Your job is to set down the stretch of entries that opens with the line containing "1. First, to" and closes with the line containing "- Composition with the repeater". Keep both end lines, copy each exactly, and add nothing.

(Records from a dataset)
++++++++

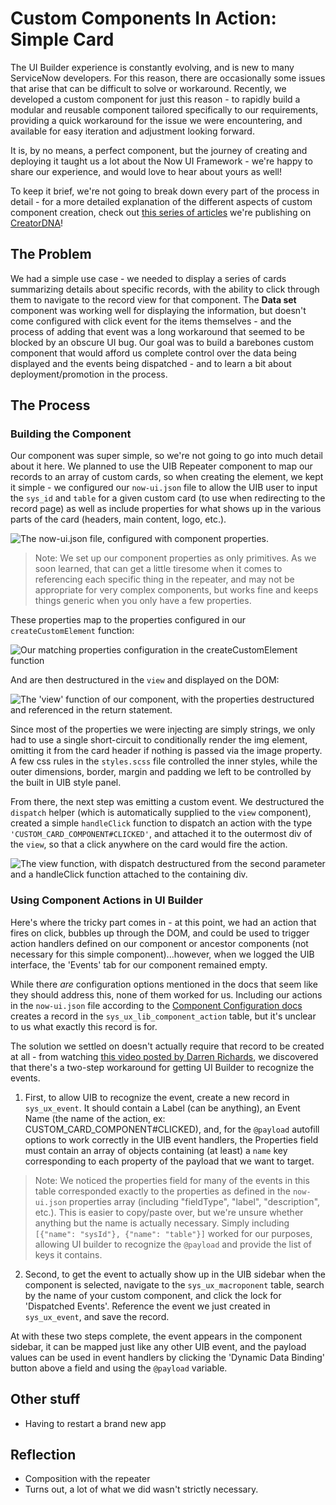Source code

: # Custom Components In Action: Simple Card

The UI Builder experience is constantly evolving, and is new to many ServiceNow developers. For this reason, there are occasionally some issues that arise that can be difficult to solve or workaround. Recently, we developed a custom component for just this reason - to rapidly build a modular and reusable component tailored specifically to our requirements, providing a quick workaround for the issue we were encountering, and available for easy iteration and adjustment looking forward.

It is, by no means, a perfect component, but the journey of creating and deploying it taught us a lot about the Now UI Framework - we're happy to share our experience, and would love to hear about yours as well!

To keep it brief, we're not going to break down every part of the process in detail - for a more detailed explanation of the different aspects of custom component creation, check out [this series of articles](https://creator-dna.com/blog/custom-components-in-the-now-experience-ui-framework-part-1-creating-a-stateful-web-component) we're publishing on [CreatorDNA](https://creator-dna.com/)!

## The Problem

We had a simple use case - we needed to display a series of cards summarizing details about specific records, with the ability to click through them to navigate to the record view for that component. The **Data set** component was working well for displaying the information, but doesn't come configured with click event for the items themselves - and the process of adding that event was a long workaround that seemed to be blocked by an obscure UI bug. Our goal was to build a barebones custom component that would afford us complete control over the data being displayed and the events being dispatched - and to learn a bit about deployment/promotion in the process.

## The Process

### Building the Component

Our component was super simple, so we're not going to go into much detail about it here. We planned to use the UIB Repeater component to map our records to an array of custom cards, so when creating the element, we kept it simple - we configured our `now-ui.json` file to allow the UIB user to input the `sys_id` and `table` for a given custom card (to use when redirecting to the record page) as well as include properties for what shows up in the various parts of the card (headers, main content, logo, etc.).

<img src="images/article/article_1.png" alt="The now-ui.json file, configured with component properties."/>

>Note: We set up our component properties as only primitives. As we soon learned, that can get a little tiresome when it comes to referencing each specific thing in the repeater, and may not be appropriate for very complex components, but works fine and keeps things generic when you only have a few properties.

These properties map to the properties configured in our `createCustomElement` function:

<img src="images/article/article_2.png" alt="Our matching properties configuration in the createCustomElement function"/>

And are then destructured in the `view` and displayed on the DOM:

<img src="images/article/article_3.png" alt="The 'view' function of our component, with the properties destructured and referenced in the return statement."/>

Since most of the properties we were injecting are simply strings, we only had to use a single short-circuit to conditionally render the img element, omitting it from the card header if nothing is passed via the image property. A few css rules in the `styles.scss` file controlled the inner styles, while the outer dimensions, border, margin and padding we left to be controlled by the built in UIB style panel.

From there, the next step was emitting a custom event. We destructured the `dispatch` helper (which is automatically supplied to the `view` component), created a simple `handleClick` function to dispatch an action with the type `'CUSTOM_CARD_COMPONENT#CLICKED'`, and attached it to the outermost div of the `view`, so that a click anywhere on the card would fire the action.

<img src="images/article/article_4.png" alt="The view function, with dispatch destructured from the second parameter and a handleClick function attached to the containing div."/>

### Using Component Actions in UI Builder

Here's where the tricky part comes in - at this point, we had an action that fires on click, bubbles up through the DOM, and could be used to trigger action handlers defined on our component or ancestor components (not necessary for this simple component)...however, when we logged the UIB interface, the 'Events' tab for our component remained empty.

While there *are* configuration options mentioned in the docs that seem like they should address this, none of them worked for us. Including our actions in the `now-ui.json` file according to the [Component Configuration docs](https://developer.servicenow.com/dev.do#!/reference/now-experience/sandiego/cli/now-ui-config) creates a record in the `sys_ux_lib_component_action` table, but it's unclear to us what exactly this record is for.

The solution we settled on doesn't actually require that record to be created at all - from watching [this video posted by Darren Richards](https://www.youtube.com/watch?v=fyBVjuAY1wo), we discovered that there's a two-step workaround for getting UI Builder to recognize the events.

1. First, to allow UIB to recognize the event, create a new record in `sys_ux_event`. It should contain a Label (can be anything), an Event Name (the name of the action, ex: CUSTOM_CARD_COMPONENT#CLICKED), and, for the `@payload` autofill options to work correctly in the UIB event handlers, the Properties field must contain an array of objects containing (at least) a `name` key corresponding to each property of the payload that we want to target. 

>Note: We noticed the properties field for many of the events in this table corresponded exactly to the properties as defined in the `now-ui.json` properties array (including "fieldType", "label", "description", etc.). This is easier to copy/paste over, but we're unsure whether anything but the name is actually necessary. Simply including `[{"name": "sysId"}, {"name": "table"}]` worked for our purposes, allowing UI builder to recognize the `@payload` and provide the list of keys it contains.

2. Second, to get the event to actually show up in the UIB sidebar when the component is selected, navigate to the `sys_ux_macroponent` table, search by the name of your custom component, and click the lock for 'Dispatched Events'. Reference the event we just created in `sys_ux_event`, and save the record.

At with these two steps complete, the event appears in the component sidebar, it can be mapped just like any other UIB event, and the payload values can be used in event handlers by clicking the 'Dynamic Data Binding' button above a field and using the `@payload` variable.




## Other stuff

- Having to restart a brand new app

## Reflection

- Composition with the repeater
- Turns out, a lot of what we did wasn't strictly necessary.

++++++++

__REPLY__.
1. First, to allow UIB to recognize the event, create a new record in `sys_ux_event`. It should contain a Label (can be anything), an Event Name (the name of the action, ex: CUSTOM_CARD_COMPONENT#CLICKED), and, for the `@payload` autofill options to work correctly in the UIB event handlers, the Properties field must contain an array of objects containing (at least) a `name` key corresponding to each property of the payload that we want to target. 

>Note: We noticed the properties field for many of the events in this table corresponded exactly to the properties as defined in the `now-ui.json` properties array (including "fieldType", "label", "description", etc.). This is easier to copy/paste over, but we're unsure whether anything but the name is actually necessary. Simply including `[{"name": "sysId"}, {"name": "table"}]` worked for our purposes, allowing UI builder to recognize the `@payload` and provide the list of keys it contains.

2. Second, to get the event to actually show up in the UIB sidebar when the component is selected, navigate to the `sys_ux_macroponent` table, search by the name of your custom component, and click the lock for 'Dispatched Events'. Reference the event we just created in `sys_ux_event`, and save the record.

At with these two steps complete, the event appears in the component sidebar, it can be mapped just like any other UIB event, and the payload values can be used in event handlers by clicking the 'Dynamic Data Binding' button above a field and using the `@payload` variable.




## Other stuff

- Having to restart a brand new app

## Reflection

- Composition with the repeater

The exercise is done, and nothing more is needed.